What you will do >> A word-for-word retyping of the listing is the goal.

Records supplied >>
╭──

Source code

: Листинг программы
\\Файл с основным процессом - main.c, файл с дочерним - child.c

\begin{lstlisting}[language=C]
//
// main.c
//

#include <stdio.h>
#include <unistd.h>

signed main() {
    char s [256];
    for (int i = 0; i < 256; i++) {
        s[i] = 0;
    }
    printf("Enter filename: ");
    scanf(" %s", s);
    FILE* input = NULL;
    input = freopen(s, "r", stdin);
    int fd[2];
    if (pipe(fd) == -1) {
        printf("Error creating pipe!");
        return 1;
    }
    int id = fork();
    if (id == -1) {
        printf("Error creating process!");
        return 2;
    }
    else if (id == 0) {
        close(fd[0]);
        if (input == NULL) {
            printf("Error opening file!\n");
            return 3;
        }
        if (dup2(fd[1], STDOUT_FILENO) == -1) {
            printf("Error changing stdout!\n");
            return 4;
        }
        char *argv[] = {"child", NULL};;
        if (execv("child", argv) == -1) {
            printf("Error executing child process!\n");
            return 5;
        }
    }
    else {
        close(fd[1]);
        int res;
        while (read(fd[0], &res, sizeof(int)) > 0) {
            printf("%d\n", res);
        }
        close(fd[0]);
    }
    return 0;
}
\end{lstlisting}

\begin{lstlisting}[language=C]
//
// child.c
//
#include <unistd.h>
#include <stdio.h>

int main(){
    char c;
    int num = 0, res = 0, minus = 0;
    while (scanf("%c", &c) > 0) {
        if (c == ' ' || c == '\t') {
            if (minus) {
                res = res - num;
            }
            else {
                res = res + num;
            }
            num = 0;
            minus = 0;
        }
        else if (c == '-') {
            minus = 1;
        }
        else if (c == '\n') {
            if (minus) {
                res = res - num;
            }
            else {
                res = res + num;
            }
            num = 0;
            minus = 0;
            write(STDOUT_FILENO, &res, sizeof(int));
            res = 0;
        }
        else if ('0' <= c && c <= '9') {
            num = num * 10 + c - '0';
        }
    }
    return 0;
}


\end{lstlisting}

╰──

Result of this task >>
Source code

: Листинг программы
\\Файл с основным процессом - main.c, файл с дочерним - child.c

\begin{lstlisting}[language=C]
//
// main.c
//

#include <stdio.h>
#include <unistd.h>

signed main() {
    char s [256];
    for (int i = 0; i < 256; i++) {
        s[i] = 0;
    }
    printf("Enter filename: ");
    scanf(" %s", s);
    FILE* input = NULL;
    input = freopen(s, "r", stdin);
    int fd[2];
    if (pipe(fd) == -1) {
        printf("Error creating pipe!");
        return 1;
    }
    int id = fork();
    if (id == -1) {
        printf("Error creating process!");
        return 2;
    }
    else if (id == 0) {
        close(fd[0]);
        if (input == NULL) {
            printf("Error opening file!\n");
            return 3;
        }
        if (dup2(fd[1], STDOUT_FILENO) == -1) {
            printf("Error changing stdout!\n");
            return 4;
        }
        char *argv[] = {"child", NULL};;
        if (execv("child", argv) == -1) {
            printf("Error executing child process!\n");
            return 5;
        }
    }
    else {
        close(fd[1]);
        int res;
        while (read(fd[0], &res, sizeof(int)) > 0) {
            printf("%d\n", res);
        }
        close(fd[0]);
    }
    return 0;
}
\end{lstlisting}

\begin{lstlisting}[language=C]
//
// child.c
//
#include <unistd.h>
#include <stdio.h>

int main(){
    char c;
    int num = 0, res = 0, minus = 0;
    while (scanf("%c", &c) > 0) {
        if (c == ' ' || c == '\t') {
            if (minus) {
                res = res - num;
            }
            else {
                res = res + num;
            }
            num = 0;
            minus = 0;
        }
        else if (c == '-') {
            minus = 1;
        }
        else if (c == '\n') {
            if (minus) {
                res = res - num;
            }
            else {
                res = res + num;
            }
            num = 0;
            minus = 0;
            write(STDOUT_FILENO, &res, sizeof(int));
            res = 0;
        }
        else if ('0' <= c && c <= '9') {
            num = num * 10 + c - '0';
        }
    }
    return 0;
}


\end{lstlisting}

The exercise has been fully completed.